◆ **Task**:
In the data below, find every line with the string "Thought" and pull it out.

◆ **Data for review**:

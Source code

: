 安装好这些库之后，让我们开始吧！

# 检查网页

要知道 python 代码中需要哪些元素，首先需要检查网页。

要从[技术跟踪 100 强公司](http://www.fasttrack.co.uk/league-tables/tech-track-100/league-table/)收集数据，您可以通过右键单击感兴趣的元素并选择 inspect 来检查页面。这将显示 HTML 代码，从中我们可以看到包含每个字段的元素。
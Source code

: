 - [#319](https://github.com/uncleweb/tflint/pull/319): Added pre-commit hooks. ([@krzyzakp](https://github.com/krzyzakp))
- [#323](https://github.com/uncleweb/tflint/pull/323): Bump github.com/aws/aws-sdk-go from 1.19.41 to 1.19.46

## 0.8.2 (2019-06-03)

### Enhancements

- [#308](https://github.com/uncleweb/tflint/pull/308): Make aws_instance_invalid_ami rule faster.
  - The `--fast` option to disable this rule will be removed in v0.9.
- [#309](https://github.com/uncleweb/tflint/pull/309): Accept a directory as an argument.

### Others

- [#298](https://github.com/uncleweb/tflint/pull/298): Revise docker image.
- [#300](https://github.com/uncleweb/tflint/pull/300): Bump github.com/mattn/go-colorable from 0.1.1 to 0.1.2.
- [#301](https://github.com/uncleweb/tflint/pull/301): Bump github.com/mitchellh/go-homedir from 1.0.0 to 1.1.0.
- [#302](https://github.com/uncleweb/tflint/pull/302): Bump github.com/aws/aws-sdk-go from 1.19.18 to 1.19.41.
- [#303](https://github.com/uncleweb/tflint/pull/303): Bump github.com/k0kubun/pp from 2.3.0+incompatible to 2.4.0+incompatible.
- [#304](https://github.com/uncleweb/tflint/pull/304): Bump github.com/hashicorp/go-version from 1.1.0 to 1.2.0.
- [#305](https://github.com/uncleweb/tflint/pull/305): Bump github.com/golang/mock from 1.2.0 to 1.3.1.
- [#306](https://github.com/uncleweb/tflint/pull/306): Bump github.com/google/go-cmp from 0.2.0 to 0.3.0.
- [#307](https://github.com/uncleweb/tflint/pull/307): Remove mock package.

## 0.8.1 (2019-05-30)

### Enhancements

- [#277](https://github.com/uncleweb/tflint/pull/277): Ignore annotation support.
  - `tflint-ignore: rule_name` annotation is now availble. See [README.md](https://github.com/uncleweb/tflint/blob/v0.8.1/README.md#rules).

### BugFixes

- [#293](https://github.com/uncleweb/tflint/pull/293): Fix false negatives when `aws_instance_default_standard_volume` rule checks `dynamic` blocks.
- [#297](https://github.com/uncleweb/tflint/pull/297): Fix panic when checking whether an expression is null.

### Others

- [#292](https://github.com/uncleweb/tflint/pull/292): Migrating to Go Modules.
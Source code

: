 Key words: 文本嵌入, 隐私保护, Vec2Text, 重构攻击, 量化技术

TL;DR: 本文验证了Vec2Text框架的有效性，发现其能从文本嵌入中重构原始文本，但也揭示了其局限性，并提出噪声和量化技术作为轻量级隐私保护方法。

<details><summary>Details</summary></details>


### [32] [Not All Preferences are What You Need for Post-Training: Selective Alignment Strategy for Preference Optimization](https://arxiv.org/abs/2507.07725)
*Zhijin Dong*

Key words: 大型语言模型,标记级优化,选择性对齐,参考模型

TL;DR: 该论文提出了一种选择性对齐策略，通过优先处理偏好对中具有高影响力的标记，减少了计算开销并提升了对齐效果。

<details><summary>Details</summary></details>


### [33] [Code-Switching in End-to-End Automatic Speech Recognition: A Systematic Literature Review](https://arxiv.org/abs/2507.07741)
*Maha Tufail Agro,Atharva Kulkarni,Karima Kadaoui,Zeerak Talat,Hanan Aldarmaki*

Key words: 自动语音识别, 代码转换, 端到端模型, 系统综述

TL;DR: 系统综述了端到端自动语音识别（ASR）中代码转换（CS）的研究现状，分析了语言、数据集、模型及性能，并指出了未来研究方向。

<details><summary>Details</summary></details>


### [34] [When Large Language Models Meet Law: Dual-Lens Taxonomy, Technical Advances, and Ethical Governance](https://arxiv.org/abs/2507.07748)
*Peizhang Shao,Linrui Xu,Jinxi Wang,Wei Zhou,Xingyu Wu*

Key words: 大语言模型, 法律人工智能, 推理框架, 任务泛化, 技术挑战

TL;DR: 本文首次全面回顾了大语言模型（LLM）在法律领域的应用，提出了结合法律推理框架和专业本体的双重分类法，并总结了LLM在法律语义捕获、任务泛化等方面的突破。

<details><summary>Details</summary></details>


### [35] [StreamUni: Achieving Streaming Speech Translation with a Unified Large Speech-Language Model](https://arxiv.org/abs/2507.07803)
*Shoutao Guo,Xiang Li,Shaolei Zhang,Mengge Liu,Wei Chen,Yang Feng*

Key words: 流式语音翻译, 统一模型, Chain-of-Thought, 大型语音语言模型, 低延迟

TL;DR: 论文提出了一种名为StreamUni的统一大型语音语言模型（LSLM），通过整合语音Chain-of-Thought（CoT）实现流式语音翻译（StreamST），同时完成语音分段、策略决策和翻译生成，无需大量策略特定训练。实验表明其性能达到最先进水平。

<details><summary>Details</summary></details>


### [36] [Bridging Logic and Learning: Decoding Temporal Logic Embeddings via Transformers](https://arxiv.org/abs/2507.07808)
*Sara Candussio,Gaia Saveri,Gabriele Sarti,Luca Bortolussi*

◆ **Task result**:
Key words: 流式语音翻译, 统一模型, Chain-of-Thought, 大型语音语言模型, 低延迟
TL;DR: 论文提出了一种名为StreamUni的统一大型语音语言模型（LSLM），通过整合语音Chain-of-Thought（CoT）实现流式语音翻译（StreamST），同时完成语音分段、策略决策和翻译生成，无需大量策略特定训练。实验表明其性能达到最先进水平。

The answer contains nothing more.